Subject: Re: Lack of clarity regarding the term EA, clarification
From: Steve Layton (dalgas@speakeasy.net)
Date: Fri Mar 11 2005 - 14:44:31 EST


----- Original Message -----
From: "miriam clinton (iriXx)" <iriXx@iriXx.org>
To: <cec-conference@concordia.ca>
Sent: Friday, March 11, 2005 7:27 AM
Subject: Re: Lack of clarity regarding the term EA, clarification

> true. i once played a recording, which could be considered 'acoustic art',
> of a soundscape, myself walking around the local park and area. but it
> created for me an image, there was purpose in /why/ i collected particular
> sounds in particular directions, and as i walked the piece took on a life
> of its own.
>
> it was like a film taken in only one shooting, no cuts, no editing.
>
> films with such technique don't need a separate name... why all these
> names?
>
> mC~
>

Well, to have a name! Otherwise, today I woke up, got out of the thing, went
to the thing and stood under the thing, brushed my things with that thing,
put on some things, drank a big thing of thing, and went out the thing to
catch the 8:30 thing, got to the thing where I worked on my new thing for 4
things...

These days, it's becoming more and more common to find field recordings
going by the name of phonography. Makes sense, "photograph" and all it
implies equates pretty well with "phonograph" and all it can imply. (Though
of course a "phonograph" also steps into the filmic realm.

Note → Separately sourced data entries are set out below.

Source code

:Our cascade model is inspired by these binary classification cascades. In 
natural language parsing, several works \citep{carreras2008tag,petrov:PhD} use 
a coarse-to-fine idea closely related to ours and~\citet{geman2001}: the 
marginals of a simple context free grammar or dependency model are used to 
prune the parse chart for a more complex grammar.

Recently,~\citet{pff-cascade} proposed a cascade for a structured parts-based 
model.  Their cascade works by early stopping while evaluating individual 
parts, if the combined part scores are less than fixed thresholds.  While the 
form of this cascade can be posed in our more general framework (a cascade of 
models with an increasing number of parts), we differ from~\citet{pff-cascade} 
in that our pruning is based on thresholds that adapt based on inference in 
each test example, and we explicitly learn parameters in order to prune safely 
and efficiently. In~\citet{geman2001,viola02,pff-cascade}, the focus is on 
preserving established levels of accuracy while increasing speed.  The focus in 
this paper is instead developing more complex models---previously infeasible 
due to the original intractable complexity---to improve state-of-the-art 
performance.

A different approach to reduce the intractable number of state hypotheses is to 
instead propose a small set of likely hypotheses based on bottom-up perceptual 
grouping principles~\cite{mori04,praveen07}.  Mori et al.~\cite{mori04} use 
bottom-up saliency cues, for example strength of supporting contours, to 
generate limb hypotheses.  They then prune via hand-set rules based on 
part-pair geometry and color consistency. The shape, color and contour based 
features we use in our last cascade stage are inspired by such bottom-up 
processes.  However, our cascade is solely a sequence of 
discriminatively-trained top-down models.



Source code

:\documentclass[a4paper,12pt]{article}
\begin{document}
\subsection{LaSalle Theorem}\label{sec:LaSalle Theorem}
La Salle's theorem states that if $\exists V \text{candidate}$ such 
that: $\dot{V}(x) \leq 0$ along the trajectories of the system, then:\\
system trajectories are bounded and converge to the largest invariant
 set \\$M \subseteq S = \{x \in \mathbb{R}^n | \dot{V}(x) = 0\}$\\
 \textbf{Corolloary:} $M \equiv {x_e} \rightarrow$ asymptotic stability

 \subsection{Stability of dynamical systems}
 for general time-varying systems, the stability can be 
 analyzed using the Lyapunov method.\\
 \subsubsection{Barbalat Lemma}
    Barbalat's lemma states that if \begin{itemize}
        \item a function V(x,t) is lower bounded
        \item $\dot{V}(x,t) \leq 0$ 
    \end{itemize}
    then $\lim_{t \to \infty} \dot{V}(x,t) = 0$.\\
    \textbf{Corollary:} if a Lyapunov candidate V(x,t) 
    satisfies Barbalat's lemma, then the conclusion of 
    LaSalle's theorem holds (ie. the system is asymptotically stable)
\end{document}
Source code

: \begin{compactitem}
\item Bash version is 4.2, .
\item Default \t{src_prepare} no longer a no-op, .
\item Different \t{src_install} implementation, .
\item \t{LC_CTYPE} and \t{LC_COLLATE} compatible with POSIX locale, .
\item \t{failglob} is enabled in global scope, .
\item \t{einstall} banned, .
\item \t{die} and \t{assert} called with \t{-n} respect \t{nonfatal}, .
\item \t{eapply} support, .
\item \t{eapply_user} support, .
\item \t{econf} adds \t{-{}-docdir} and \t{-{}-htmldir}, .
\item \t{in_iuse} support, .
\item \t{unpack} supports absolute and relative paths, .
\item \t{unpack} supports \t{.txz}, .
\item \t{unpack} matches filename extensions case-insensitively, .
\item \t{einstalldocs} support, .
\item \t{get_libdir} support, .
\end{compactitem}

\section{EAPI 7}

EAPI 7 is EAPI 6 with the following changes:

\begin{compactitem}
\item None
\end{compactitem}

By the way,
"phonograph" early on somehow got itself attached to the mechanical sound
player; but seeing that's almost an archeological concept by now, I don't
see much stopping "phonographers" from eventually fully reclaiming the
word.) Most folks should be familiar with

http://www.phonography.org/

Like a photo or film, some can be "documentary", some intentionally altered
in all kinds of ways. And sound, just like a photo or film, once recorded
can never be the thing (sorry!...) directly anymore, only representation,
reinterpretation, or wholesale redefinition. Whatever, the longer I hang
around with it the more I *do* like the term phonography.